TASK STATEMENT: Both the line below containing "- MySQL Database" and the line containing "2. Log in using", along with every line between them, should be repeated exactly; no other line belongs in the answer.

(Stored data entries)
● ● ● ● ● ● ●
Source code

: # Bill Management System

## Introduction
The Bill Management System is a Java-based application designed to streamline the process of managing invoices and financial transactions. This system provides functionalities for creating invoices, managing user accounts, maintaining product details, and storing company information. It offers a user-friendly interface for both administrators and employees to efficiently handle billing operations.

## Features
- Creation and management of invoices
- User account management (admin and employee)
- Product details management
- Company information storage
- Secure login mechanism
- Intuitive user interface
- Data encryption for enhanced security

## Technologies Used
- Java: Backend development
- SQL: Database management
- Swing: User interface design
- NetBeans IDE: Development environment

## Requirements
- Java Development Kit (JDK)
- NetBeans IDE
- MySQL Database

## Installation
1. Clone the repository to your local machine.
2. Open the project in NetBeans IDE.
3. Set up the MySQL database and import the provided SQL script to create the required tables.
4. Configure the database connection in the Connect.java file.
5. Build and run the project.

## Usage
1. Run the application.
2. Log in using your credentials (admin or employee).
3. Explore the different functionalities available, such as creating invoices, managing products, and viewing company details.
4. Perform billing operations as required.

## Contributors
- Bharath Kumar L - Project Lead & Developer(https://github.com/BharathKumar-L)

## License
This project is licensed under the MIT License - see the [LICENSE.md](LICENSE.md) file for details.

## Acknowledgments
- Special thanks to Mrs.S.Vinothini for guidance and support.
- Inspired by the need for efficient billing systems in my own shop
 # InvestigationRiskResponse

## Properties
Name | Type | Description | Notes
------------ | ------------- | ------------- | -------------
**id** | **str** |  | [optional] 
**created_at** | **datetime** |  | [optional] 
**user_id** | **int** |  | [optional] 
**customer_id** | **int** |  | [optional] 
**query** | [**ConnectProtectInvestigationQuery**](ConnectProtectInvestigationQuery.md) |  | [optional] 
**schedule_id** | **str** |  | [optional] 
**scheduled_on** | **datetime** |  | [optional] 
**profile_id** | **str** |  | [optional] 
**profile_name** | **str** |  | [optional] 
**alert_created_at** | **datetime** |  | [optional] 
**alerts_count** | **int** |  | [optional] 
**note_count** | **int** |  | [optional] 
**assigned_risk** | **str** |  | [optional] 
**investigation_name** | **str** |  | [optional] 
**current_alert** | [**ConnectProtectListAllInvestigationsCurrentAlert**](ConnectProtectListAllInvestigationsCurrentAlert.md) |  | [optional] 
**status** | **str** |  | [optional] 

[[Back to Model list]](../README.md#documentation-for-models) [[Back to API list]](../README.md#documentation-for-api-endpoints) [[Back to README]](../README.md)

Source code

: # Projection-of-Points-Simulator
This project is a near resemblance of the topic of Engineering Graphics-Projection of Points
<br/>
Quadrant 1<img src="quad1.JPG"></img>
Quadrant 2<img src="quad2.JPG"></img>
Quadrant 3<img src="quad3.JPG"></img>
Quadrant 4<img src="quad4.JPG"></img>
● ● ● ● ● ● ●
EXERCISE RESULT:
- MySQL Database

## Installation
1. Clone the repository to your local machine.
2. Open the project in NetBeans IDE.
3. Set up the MySQL database and import the provided SQL script to create the required tables.
4. Configure the database connection in the Connect.java file.
5. Build and run the project.

## Usage
1. Run the application.
2. Log in using your credentials (admin or employee).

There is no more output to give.